((

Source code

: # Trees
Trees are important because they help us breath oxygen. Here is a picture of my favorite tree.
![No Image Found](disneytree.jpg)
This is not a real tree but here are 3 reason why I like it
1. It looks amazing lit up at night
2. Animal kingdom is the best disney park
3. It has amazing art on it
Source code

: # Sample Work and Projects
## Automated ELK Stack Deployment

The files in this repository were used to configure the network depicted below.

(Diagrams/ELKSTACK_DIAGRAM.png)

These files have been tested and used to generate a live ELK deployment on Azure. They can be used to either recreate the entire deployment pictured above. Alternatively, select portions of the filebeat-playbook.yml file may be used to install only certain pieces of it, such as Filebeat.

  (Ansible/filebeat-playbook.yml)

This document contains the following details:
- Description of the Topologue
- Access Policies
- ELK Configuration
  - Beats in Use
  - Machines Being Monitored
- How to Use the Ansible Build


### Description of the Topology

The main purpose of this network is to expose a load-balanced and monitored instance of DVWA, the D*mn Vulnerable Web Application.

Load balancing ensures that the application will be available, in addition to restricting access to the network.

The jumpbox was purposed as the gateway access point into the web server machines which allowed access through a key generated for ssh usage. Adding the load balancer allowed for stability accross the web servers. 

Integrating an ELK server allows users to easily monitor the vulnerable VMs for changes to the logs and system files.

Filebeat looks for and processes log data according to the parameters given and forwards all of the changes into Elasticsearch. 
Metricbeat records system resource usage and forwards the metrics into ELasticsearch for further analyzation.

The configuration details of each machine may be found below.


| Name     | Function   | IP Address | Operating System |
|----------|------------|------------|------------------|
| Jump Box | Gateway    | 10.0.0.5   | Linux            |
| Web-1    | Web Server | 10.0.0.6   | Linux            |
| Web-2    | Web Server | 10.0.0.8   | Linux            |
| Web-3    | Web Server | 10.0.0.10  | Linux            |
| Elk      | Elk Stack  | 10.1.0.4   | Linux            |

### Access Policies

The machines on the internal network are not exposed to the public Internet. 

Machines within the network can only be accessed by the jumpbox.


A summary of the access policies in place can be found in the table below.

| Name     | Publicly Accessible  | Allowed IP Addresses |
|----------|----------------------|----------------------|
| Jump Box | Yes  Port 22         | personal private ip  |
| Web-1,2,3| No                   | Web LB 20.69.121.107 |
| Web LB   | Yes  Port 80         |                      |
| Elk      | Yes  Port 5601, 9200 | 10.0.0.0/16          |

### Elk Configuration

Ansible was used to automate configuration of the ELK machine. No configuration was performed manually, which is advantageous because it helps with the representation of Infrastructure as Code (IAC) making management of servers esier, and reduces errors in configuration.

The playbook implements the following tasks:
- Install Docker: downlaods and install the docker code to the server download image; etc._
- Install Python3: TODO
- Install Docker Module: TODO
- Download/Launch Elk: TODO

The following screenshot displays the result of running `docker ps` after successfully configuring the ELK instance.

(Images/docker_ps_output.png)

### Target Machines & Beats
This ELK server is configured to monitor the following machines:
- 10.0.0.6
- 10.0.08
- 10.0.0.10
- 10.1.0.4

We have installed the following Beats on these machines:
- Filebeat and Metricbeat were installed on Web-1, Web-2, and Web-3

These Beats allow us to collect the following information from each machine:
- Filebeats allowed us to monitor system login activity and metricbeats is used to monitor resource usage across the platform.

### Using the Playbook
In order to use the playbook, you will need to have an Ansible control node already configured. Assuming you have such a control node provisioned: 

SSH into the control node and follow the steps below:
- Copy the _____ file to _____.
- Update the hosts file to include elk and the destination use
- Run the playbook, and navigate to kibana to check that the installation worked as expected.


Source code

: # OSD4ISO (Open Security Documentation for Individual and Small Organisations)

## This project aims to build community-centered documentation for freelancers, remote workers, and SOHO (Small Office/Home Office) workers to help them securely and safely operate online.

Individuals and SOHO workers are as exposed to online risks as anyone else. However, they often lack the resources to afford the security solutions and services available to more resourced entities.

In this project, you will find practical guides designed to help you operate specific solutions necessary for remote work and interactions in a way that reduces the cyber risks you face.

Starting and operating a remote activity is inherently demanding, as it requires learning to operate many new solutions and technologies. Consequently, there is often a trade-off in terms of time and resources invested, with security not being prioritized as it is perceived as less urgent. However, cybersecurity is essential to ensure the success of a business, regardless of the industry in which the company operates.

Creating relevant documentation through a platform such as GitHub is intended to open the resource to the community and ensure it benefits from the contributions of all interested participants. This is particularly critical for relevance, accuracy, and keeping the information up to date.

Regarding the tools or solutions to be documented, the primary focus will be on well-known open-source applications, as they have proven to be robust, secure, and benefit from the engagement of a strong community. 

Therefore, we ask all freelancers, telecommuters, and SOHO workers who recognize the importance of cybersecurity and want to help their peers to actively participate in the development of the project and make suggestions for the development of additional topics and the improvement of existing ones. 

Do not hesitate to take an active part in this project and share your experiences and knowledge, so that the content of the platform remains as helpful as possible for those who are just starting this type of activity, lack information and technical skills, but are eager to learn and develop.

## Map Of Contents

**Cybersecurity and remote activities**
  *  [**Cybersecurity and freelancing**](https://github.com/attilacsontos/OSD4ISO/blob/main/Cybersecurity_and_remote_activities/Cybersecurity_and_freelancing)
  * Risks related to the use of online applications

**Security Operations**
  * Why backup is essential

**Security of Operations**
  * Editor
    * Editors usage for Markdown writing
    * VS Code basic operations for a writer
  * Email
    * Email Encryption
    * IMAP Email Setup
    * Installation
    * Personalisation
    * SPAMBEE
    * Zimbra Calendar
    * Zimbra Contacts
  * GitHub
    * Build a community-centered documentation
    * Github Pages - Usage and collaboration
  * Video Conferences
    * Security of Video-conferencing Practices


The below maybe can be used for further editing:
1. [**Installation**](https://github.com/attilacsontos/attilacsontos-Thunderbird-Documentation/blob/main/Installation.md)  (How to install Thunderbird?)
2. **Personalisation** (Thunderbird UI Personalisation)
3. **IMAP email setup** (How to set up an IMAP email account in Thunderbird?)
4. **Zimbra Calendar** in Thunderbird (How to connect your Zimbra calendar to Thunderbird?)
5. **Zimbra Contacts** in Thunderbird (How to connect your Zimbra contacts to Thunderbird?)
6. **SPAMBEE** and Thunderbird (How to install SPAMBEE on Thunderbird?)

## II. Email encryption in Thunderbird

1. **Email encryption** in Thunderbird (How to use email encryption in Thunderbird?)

))

→ What you are asked to do
When you reach the line in the material above that holds "This document contains", begin reproducing lines exactly, and stop after the line that holds "### Description of the Topology".

→ Answer below
This document contains the following details:
- Description of the Topologue
- Access Policies
- ELK Configuration
  - Beats in Use
  - Machines Being Monitored
- How to Use the Ansible Build


### Description of the Topology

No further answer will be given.